There are two realities that we should all face. We will all die. And we all have the power to make some decisions today about how or where we die.
We prepare elaborately for significant life events . . . weddings, births, final exams, vacations, graduations, retirement. But we don’t prepare for our final journey. More than 80 percent of Americans believe it is important to have these conversations and plan, but less than 25 percent have actually documented their wishes and developed a framework for a plan.
In a recent statewide survey of nearly 1,700 Californians, 70 percent of the respondents said they would prefer to die at home instead of a hospital or another facility. Yet, statistics released by the State of California Department of Public Health reveal that only 32 percent of Californians actually die at home. More than 80 percent of us will die in a hospital or nursing home. We are more likely than not to have at least one intensive care stay during our last six months of life. One in five of us will die in an intensive care unit (ICU) with all the medical gadgets, invasive procedures, and machinery that comes with an ICU stay.

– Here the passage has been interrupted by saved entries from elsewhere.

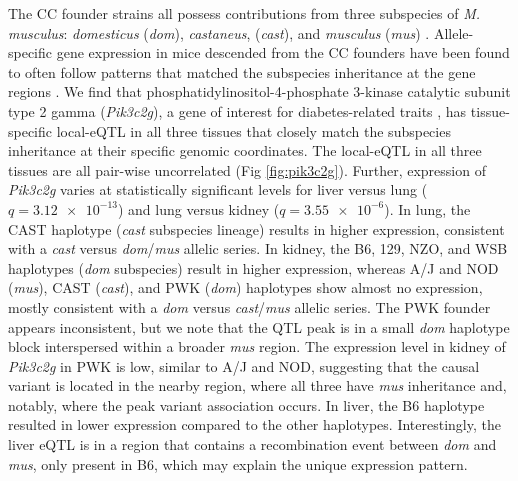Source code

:\documentclass[10pt,letterpaper]{article}
\begin{document}
The CC founder strains all possess contributions from three subspecies of \textit{M. musculus}: \textit{domesticus} (\textit{dom}), \textit{castaneus}, (\textit{cast}), and \textit{musculus} (\textit{mus}) \cite{Yang2011}.  Allele-specific gene expression in mice descended from the CC founders have been found to often follow patterns that matched the subspecies inheritance at the gene regions \cite{Crowley2015}.
We find that phosphatidylinositol-4-phosphate 3-kinase catalytic subunit type 2 gamma (\textit{Pik3c2g}), a gene of interest for diabetes-related traits \cite{Braccini2015}, has tissue-specific local-eQTL in all three tissues that closely match the subspecies inheritance at their specific genomic coordinates. The local-eQTL in all three tissues are all pair-wise uncorrelated (Fig \ref{fig:pik3c2g}). Further, expression of \textit{Pik3c2g} varies at statistically significant levels for liver versus lung ($q = \num{3.12e-13}$) and lung versus kidney ($q = \num{3.55e-6}$). 
In lung, the CAST haplotype (\textit{cast} subspecies lineage) results in higher expression, consistent with a \textit{cast} versus \textit{dom}/\textit{mus} allelic series. In kidney, the B6, 129, NZO, and WSB haplotypes  (\textit{dom} subspecies) result in higher expression, whereas A/J and NOD (\textit{mus}), CAST (\textit{cast}), and PWK (\textit{dom}) haplotypes show almost no expression, mostly consistent with a \textit{dom} versus \textit{cast}/\textit{mus} allelic series. The PWK founder appears inconsistent, but we note that the QTL peak is in a small \textit{dom} haplotype block interspersed within a broader \textit{mus} region. The expression level in kidney of \textit{Pik3c2g} in PWK is low, similar to A/J and NOD, suggesting that the causal variant is located in the nearby region, where all three have \textit{mus} inheritance and, notably, where the peak variant association occurs. 
In liver, the B6 haplotype resulted in lower expression compared to the other haplotypes. Interestingly, the liver eQTL is in a region that contains a recombination event between \textit{dom} and \textit{mus}, only present in B6, which may explain the unique expression pattern.
\end{document}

Assuming the data is accurate, then most people are not having their wishes realized when they enter into their final days. Chances are that we will die among strangers in a strange place. If we, as individuals, don’t start doing something different, our final days may be chaotic rather than a peaceful journey marked by the things that are most important to us.
Yet most of us will sacrifice living for the most obscure chance of not dying.

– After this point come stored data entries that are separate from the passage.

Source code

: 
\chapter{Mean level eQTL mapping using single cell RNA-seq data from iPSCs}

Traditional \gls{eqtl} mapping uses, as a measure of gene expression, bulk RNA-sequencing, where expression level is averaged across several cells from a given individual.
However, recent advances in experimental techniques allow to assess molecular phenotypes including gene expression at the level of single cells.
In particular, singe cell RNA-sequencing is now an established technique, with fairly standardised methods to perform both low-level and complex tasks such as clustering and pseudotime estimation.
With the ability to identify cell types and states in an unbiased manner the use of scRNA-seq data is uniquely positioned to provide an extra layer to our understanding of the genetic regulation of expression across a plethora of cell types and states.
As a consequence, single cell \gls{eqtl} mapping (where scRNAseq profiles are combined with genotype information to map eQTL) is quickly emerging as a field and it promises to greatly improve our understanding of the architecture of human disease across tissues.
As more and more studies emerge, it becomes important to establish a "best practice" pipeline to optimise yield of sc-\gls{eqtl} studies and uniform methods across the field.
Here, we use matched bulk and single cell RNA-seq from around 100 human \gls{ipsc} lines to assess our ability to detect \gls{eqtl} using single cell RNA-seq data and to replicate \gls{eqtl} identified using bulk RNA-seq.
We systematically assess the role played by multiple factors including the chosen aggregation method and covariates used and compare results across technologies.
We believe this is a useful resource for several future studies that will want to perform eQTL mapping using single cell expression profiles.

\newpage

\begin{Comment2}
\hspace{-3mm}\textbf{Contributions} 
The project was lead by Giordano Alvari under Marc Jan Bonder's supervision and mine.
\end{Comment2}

Healthcare has evolved and made enormous advances that were unthinkable a half century ago. Those advances gave my own mother an additional 17 years after her first cancer diagnosis. But there have also been unintended consequences for us culturally as a result of healthcare’s evolution. In the days before antibiotics, healthcare was primarily palliative, which means it was for comfort. A community-based primary care physician made sure we were comfortable. He or she provided symptom relief and what we now call psychosocial support to give the patient enough strength to make it through their illness.
Today, several decades later, our culture has developed a care model that is primarily curative and specialty driven. All kinds of specialists take care of different body systems. Somewhere along the way, we’ve drifted from caring for the whole person. Instead, we are focused on attacking disease and on prolonging life. But there is no attack strategy or care plan that can reverse the fundamental truth that we are all mortal. There isn’t a doctor on the face of the planet who can make us immortal.

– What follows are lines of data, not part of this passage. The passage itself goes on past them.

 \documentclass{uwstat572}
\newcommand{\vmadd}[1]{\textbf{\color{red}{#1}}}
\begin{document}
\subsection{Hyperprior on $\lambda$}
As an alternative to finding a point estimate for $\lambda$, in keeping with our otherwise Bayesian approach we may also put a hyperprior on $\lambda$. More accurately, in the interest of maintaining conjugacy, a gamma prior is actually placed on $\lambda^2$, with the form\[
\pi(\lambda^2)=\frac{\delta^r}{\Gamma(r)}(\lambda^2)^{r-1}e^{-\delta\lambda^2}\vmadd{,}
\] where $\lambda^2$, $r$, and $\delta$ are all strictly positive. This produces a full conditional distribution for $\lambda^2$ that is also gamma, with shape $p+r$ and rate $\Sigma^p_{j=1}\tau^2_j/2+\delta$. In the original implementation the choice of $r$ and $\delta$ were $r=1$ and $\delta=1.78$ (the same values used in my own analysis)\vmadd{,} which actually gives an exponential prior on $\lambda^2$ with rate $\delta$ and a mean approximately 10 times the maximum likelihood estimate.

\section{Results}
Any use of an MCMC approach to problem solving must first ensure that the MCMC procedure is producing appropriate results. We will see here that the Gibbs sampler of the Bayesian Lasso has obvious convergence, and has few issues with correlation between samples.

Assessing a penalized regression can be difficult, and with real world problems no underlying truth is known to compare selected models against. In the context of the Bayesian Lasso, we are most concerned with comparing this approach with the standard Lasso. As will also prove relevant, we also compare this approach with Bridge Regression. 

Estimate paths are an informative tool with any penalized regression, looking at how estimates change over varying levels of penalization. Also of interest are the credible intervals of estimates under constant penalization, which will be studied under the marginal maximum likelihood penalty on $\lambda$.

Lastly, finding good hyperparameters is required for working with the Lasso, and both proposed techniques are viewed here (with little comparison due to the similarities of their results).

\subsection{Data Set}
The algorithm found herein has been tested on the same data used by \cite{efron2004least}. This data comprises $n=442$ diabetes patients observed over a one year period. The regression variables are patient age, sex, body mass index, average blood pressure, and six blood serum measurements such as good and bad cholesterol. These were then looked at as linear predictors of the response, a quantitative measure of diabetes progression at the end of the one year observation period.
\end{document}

Our deep cultural bias in historic healthcare models has conditioned us to fight disease, to not give up hope, and to believe that we can diagnosis and cure everything. In doing so, we deny our mortality. People often say they want to do everything. But what exactly does that mean? Do we mean that we want to do everything to not die? Or, do we mean that we want to do everything to live well with some quality of life until we die.
There are more than 100,000 highly skilled and compassionate doctors in California. They are trained and rewarded for taking action, and for diagnosing and treating. However, many of them are not trained, paid or rewarded for having a conversation about what matters most to us. Because of this we have to make sure these conversations happen. We have to listen and question vigorously. We have to communicate openly and give our physicians the permission to do the same. The result will be better care that is aligned with our goals, and the assurance that we are fighting the right fight.